Because I would go to great lengths to avoid writing C++, I built a .NET library to write profilers in C#, named Silhouette. I already wrote about it, so I won’t dwell on it too much.

I started by creating a solution with two projects: a C# ClassLibrary project with NativeAOT for the profiler, and a WPF application for the overlay. In the profiler, I added the Silhouette nuget package, then I declared a DllMain class exposing a DllGetClassObject function that is called by .NET when loading the profiler. Because the profiler is loaded through environment variables, and because I didn’t want my profiler to be injected into every subprocess spawned by Visual Studio, I added some code to filter by process name and override the environment variables:

internal class DllMain
{
    private static ClassFactory? _instance;

    [UnmanagedCallersOnly(EntryPoint = "DllGetClassObject")]
    public static unsafe HResult DllGetClassObject(Guid* rclsid, Guid* riid, nint* ppv)
    {
        if (!string.Equals(Process.GetCurrentProcess().ProcessName, "devenv", StringComparison.OrdinalIgnoreCase))
        {
            return unchecked((int)0x80131375); /* CORPROF_E_PROFILER_CANCEL_ACTIVATION */
        }

        if (*rclsid != new Guid("0A96F866-D763-4099-8E4E-ED1801BE9FBD"))
        {
            Logger.Log($"DllGetClassObject: Invalid CLSID {*rclsid}");
            return HResult.E_NOINTERFACE;
        }

        // Disable profiling for any child processes
        Environment.SetEnvironmentVariable("COR_ENABLE_PROFILING", "0");

        _instance = new ClassFactory(new CorProfilerCallback());
        *ppv = _instance.IClassFactory;

        Logger.Log("Profiler initialized");

        return HResult.S_OK;
    }
}

The next question was: how to measure the activity of the UI thread? My first approach was to use the SendMessage API, which synchronously posts a message to the window and waits for it to be processed. I would then just have to measure how long it takes for the call to complete. It seemed to work at first, but after further testing I discovered that it failed to detect many freezes. The reason is that window messages actually have priorities, and SendMessage is executed with the highest priority. Imagine that the window is receiving a constant stream of messages posted with SendMessage: those messages will be processed as they arrive so it may look like the UI thread is responsive. However, the low-priority input messages will stay indefinitely at the end of the queue, forever preempted by a new SendMessage, and so the UI is not actually responding to user input. I then experimented with timers, using SetTimer. This solution has the opposite problem: timers run with the lowest priority, even lower than input messages. So when flooding the message queue with input messages, for instance by moving the mouse around, the timer messages would get delayed and the profiler would report that the UI was unresponsive, even though that wasn’t the case. In the end, to get accurate results, the best way was to somehow get notified when input messages are actually processed. Fortunately there is a way: the SetWindowsHookEx API allows to hook various stages of the message loop, and in particular the WH_MOUSE keyword notifies when mouse messages are dequeued. There was one problem still: the user is not going to continuously move their mouse, yet I needed an uninterrupted stream of inputs to detect moments when the UI becomes unresponsive. The solution here was simply to call SendInput in a loop to simulate mouse activity.

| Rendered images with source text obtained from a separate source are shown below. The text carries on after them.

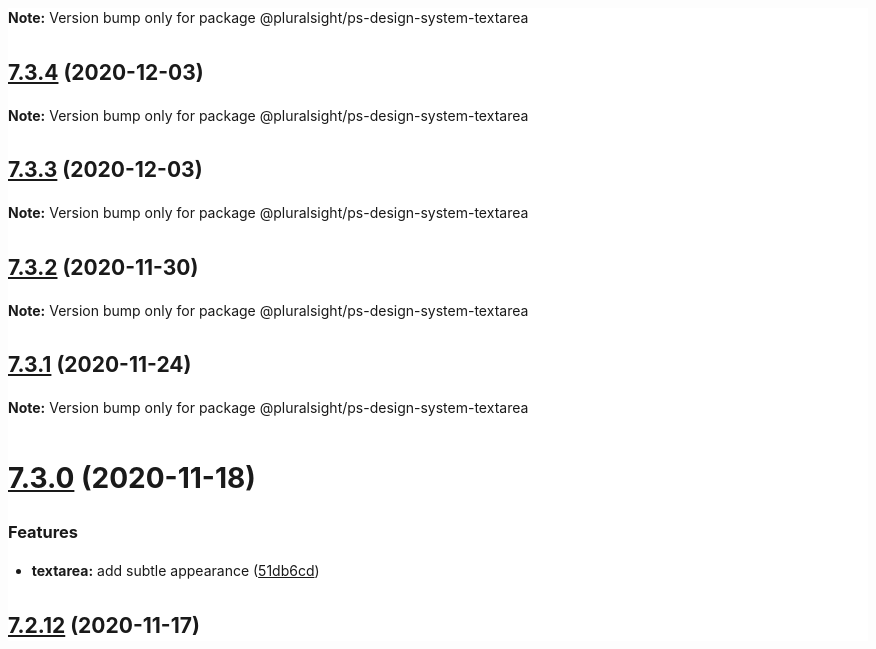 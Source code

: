 **Note:** Version bump only for package @pluralsight/ps-design-system-textarea





## [7.3.4](https://github.com/pluralsight/design-system/compare/@pluralsight/ps-design-system-textarea@7.3.3...@pluralsight/ps-design-system-textarea@7.3.4) (2020-12-03)

**Note:** Version bump only for package @pluralsight/ps-design-system-textarea





## [7.3.3](https://github.com/pluralsight/design-system/compare/@pluralsight/ps-design-system-textarea@7.3.2...@pluralsight/ps-design-system-textarea@7.3.3) (2020-12-03)

**Note:** Version bump only for package @pluralsight/ps-design-system-textarea





## [7.3.2](https://github.com/pluralsight/design-system/compare/@pluralsight/ps-design-system-textarea@7.3.1...@pluralsight/ps-design-system-textarea@7.3.2) (2020-11-30)

**Note:** Version bump only for package @pluralsight/ps-design-system-textarea





## [7.3.1](https://github.com/pluralsight/design-system/compare/@pluralsight/ps-design-system-textarea@7.3.0...@pluralsight/ps-design-system-textarea@7.3.1) (2020-11-24)

**Note:** Version bump only for package @pluralsight/ps-design-system-textarea





# [7.3.0](https://github.com/pluralsight/design-system/compare/@pluralsight/ps-design-system-textarea@7.2.12...@pluralsight/ps-design-system-textarea@7.3.0) (2020-11-18)


### Features

* **textarea:** add subtle appearance ([51db6cd](https://github.com/pluralsight/design-system/commit/51db6cdf652e74d79a985c0e02c7686e24468334))





## [7.2.12](https://github.com/pluralsight/design-system/compare/@pluralsight/ps-design-system-textarea@7.2.11...@pluralsight/ps-design-system-textarea@7.2.12) (2020-11-17)
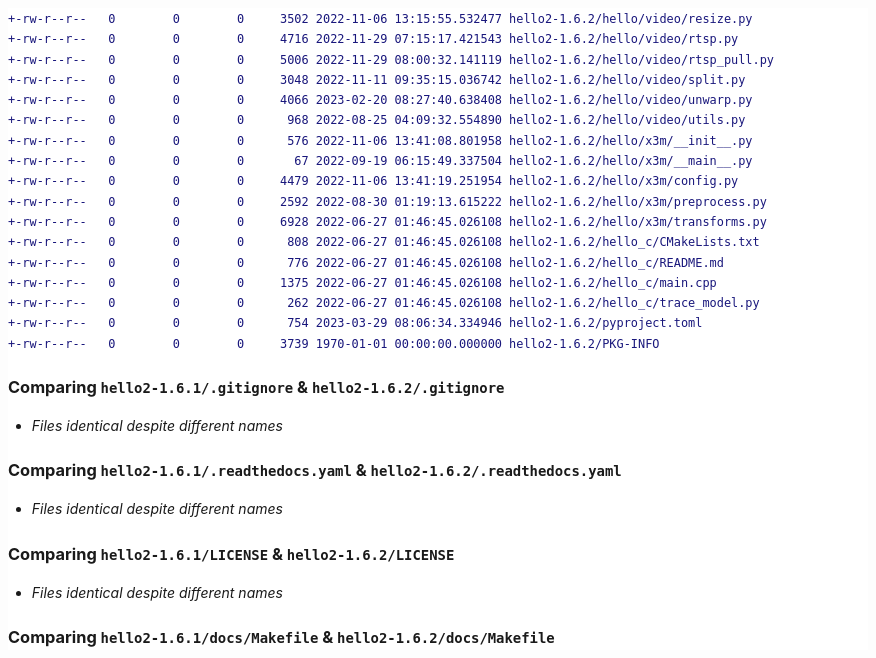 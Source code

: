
 ```diff
+-rw-r--r--   0        0        0     3502 2022-11-06 13:15:55.532477 hello2-1.6.2/hello/video/resize.py
+-rw-r--r--   0        0        0     4716 2022-11-29 07:15:17.421543 hello2-1.6.2/hello/video/rtsp.py
+-rw-r--r--   0        0        0     5006 2022-11-29 08:00:32.141119 hello2-1.6.2/hello/video/rtsp_pull.py
+-rw-r--r--   0        0        0     3048 2022-11-11 09:35:15.036742 hello2-1.6.2/hello/video/split.py
+-rw-r--r--   0        0        0     4066 2023-02-20 08:27:40.638408 hello2-1.6.2/hello/video/unwarp.py
+-rw-r--r--   0        0        0      968 2022-08-25 04:09:32.554890 hello2-1.6.2/hello/video/utils.py
+-rw-r--r--   0        0        0      576 2022-11-06 13:41:08.801958 hello2-1.6.2/hello/x3m/__init__.py
+-rw-r--r--   0        0        0       67 2022-09-19 06:15:49.337504 hello2-1.6.2/hello/x3m/__main__.py
+-rw-r--r--   0        0        0     4479 2022-11-06 13:41:19.251954 hello2-1.6.2/hello/x3m/config.py
+-rw-r--r--   0        0        0     2592 2022-08-30 01:19:13.615222 hello2-1.6.2/hello/x3m/preprocess.py
+-rw-r--r--   0        0        0     6928 2022-06-27 01:46:45.026108 hello2-1.6.2/hello/x3m/transforms.py
+-rw-r--r--   0        0        0      808 2022-06-27 01:46:45.026108 hello2-1.6.2/hello_c/CMakeLists.txt
+-rw-r--r--   0        0        0      776 2022-06-27 01:46:45.026108 hello2-1.6.2/hello_c/README.md
+-rw-r--r--   0        0        0     1375 2022-06-27 01:46:45.026108 hello2-1.6.2/hello_c/main.cpp
+-rw-r--r--   0        0        0      262 2022-06-27 01:46:45.026108 hello2-1.6.2/hello_c/trace_model.py
+-rw-r--r--   0        0        0      754 2023-03-29 08:06:34.334946 hello2-1.6.2/pyproject.toml
+-rw-r--r--   0        0        0     3739 1970-01-01 00:00:00.000000 hello2-1.6.2/PKG-INFO
```

### Comparing `hello2-1.6.1/.gitignore` & `hello2-1.6.2/.gitignore`

 * *Files identical despite different names*

### Comparing `hello2-1.6.1/.readthedocs.yaml` & `hello2-1.6.2/.readthedocs.yaml`

 * *Files identical despite different names*

### Comparing `hello2-1.6.1/LICENSE` & `hello2-1.6.2/LICENSE`

 * *Files identical despite different names*

### Comparing `hello2-1.6.1/docs/Makefile` & `hello2-1.6.2/docs/Makefile`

The final implementation uses three threads: one to simulate mouse inputs, one to measure the delay between each input, and one to forward the information to the overlay process using named pipes.

The input thread is just an infinite loop, calling SendInput every 10 milliseconds. To minimize the impact on the user workflow, the mouse moves back and forth by 2 pixels. I initially tried 1 pixel but I got inconsistent results, with inputs getting ignored. I assume it has something to do with DPI settings.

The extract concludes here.